Uknown authentication
Continuing my API enumeration, I fuzzed for endpoints and found /login
and /signup
. Of course, those are POST endpoints which required parameters I didn’t have. From my experience, such endpoints require minimum two parameters: username and password. And that was the case for /login
. For /signup
I had to fuzz for JSON parameters to succeed. For this task, I used BurpSuite’s param-miner and good ol’ ffuf. The ffuf syntax for it was the following (yes, you can fuzz for literally anything with ffuf):
ffuf -u "https://blah.domain.tld/api/auth/register" -XPOST -H "Content-type: application/json" -d {"username":"testUser","password":"testPassword","FUZZ":"blah"}' -w parameter-wordlist.txt"
Through the error messages thrown, the size of the response, and some manual inspection the scan yielded the third parameter confirmpassword
(which made sense for a signup page tbh).
The signup and login endpoints worked just fine. The login function returned even a JWT signed with the none(!) algorithm. This means that anyone who had a JWT of this app could forge the token and impersonate any registered user. Unfortunately, I was unable to find the web application that was utilizing this API. But this still remains an issue to address internally.
I am not alone here
While browsing some of the documents I downloaded from the API, I came across some non-PDF files. I displayed them on my terminal
and it appears I am not alone here on this quest…
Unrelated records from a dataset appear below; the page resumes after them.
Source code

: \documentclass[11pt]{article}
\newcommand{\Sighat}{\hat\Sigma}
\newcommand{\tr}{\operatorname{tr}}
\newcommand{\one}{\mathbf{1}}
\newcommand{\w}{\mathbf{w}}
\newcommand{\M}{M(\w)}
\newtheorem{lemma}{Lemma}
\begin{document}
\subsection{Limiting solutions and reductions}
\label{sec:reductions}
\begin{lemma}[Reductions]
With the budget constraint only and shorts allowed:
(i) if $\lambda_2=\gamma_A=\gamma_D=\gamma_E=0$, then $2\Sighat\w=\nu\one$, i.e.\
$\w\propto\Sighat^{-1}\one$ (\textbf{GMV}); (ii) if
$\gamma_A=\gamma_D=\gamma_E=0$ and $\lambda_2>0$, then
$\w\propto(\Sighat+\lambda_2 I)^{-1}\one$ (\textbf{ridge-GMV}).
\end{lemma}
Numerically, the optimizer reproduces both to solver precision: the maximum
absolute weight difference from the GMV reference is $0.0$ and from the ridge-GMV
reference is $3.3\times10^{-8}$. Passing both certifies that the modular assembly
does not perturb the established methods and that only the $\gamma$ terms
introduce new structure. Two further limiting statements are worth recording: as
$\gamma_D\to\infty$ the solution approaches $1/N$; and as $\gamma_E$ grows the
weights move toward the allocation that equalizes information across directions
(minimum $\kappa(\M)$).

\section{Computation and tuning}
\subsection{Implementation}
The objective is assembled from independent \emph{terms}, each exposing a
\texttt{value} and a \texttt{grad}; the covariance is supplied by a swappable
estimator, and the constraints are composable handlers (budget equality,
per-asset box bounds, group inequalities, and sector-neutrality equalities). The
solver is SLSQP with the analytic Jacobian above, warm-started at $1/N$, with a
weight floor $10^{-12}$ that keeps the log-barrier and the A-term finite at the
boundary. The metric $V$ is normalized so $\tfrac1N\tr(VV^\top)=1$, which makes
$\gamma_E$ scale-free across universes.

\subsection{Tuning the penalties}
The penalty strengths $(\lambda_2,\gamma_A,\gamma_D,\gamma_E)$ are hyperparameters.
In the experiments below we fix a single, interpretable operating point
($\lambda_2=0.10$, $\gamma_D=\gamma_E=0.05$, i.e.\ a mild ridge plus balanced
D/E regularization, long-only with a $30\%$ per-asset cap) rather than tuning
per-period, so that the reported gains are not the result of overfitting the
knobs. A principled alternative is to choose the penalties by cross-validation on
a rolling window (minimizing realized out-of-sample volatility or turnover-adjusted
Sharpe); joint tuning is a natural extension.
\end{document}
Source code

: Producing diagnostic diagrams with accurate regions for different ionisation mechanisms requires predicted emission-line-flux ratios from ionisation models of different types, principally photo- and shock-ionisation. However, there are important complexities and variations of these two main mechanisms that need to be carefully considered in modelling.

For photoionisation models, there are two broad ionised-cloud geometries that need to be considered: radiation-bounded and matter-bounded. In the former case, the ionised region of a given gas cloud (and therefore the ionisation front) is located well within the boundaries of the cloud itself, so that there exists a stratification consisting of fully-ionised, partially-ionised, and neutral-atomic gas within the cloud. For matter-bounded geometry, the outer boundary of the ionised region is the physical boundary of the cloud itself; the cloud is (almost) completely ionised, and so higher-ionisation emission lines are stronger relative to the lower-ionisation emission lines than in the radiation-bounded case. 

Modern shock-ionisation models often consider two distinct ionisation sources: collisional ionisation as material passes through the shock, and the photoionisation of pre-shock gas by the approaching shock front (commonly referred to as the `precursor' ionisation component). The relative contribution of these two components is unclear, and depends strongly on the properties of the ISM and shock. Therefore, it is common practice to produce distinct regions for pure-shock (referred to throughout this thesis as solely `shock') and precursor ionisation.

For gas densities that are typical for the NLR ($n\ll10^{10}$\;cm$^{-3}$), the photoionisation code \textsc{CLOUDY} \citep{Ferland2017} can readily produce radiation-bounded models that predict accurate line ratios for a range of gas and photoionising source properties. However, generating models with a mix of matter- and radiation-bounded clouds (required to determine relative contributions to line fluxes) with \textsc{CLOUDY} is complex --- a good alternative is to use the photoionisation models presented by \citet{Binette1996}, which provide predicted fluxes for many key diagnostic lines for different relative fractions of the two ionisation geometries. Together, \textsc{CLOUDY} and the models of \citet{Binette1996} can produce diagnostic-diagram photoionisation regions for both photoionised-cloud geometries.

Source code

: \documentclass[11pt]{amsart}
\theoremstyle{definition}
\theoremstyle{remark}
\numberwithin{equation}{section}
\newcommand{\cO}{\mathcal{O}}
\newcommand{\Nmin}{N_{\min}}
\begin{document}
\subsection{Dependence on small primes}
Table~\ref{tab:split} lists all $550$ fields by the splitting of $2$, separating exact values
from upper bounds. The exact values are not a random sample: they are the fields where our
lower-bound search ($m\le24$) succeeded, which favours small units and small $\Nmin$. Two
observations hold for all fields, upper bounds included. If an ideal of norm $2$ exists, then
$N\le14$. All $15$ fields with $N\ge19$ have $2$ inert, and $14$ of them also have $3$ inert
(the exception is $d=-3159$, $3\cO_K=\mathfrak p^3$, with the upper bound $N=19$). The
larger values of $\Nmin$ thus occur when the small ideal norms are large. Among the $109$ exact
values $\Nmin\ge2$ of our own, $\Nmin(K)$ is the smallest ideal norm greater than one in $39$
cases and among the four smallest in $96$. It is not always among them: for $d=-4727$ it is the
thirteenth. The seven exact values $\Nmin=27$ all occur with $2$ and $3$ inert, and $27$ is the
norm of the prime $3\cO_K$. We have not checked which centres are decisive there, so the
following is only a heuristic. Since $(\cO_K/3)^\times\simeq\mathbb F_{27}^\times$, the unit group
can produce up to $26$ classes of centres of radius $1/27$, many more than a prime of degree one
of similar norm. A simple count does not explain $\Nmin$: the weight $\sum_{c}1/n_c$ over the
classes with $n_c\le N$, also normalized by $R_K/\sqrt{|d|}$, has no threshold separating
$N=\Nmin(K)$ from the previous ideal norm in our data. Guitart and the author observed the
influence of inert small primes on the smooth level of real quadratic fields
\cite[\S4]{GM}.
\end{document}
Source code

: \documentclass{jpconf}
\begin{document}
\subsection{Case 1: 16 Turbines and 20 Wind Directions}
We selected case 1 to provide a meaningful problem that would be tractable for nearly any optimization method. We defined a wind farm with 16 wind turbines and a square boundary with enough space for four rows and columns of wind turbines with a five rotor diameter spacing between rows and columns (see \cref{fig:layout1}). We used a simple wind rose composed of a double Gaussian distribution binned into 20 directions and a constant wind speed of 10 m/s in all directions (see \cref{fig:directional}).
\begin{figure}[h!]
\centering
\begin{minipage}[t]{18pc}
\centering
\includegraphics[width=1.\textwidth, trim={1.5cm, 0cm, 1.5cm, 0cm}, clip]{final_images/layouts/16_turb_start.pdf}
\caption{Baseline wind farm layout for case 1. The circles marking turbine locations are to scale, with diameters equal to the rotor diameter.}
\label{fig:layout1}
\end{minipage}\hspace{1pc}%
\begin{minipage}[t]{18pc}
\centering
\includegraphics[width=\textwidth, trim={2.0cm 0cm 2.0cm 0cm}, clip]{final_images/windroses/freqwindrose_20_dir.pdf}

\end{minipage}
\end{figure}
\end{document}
What surprised me (and kind of intruiged me, ngl) the most was the fact that, apparently, there were other, malicious and non-malicious hackers around, poking and exploiting this API. I can assume that other people have notified the company about this issue. Do you think they did something about it?
Vulnerability Disclosure
With the help of colleagues, I found the email address of their CISO. Also, the PDFs the API was leaking were signed with the name of the author (thank you forensics CTF challenges)
I found as many authors I could on LinkedIn and CC’d them to the email I sent to their CISO. The email contained everything I found, i.e. the exposed internal API that:
- leaks internal documents
- allows anyone to login through the API and register into their user database
- was already exploited with webshells
Two months later, there is still no response to the emails me and my colleagues sent, even though we know they opened theme emails. One would think that after the ransomware hit they would take things like this more seriously and respond. But hey, if they did, I’d be unemployed and/or bored.